Tout le monde a raison de son point de vue

J’ai trouvé cette expression dans un des livres de Paul Watzlawick, un des meilleurs représentants de l’Ecole de Palo Alto, du moins en France, mais en fouillant dans les entrailles de l’Internet j’ai découvert  qu’elle n’était pas  de lui en mais de Gandhi. C’est en effet plus conforme aux personnages. En effet, quoique Palo Alto ne soit pas une idéologie guerrière, elle ne prône par non plus la Paix systématique comme le Bien suprême, car elle constate que les tensions, conflits, et autres guerres sont inévitables.

En fait Gandhi a dit :


« Chacun a raison de son propre point de vue, mais il n’est pas impossible que tout le monde ait tort. »

Nous nous occuperons de la fin de la phrase une autre fois, quand nous traiterons l’idée qu’on puisse avoir tort ou raison…

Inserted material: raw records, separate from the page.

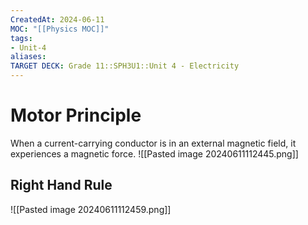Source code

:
 ```yaml
---
CreatedAt: 2024-06-11
MOC: "[[Physics MOC]]"
tags:
- Unit-4
aliases:
TARGET DECK: Grade 11::SPH3U1::Unit 4 - Electricity
---
```


# Motor Principle
When a current-carrying conductor is in an external magnetic field, it experiences a magnetic force.
![[Pasted image 20240611112445.png]]

## Right Hand Rule
![[Pasted image 20240611112459.png]]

Cette affirmation choque la plupart d’entre nous, habitués que nous sommes à penser que certains ont raison, – en général ce sont ceux qui pensent comme nous -, et donc, que tous les autres ont nécessairement tort. On remarque au passage que ceci est encore un dualisme : tu as tort parce que j’ai raison et vice-versa. Notons aussi le ‘parce que’ comme s’il y avait un rapport de cause à effet entre ces deux parties de la phrase.  Pour nous, il est évident que si j’ai raison c’est que tu as tort, c’est un jeu à somme nulle. Que nous ayons tous deux raison ou tous deux tort, est peu concevable pour un cerveau moyen d’un de nos contemporains, et même pour de soi-disant scientifiques habitués aux raisonnements dits rationnels et analytiques.

Maintenant l’expression que nous analysons aujourd’hui dit aussi : de son point de vue. Je n’ai donc pas raison, dans l’absolu, en soi, mais en fonction de mon point de vue. Cela peut paraître un pseudo pléonasme au premier abord, mais en fait c’est plus futé que ça. Cela met en avant l’aspect relatif de toute affirmation, de toute opinion, et rejoint la Sémantique Générale  qui dit que selon la façon dont on voit la réalité on aboutit à créer chacun sa  propre réalité.

Ma Montagne
La montagne de Roger

Pour faire comprendre ce que veut dire cette expression, prenons un exemple dans une illustration qui m’est chère,  en tant qu’ex randonneur : une description de la montagne. Mon ami Roger et moi avons décidé de monter en haut du Mont Vérité. Et, par jeu, on a décidé que Roger monterait par la face Nord et moi par la face Sud. Et qu’on échangerait nos impressions en arrivant là-haut, avec une bonne bière au refuge.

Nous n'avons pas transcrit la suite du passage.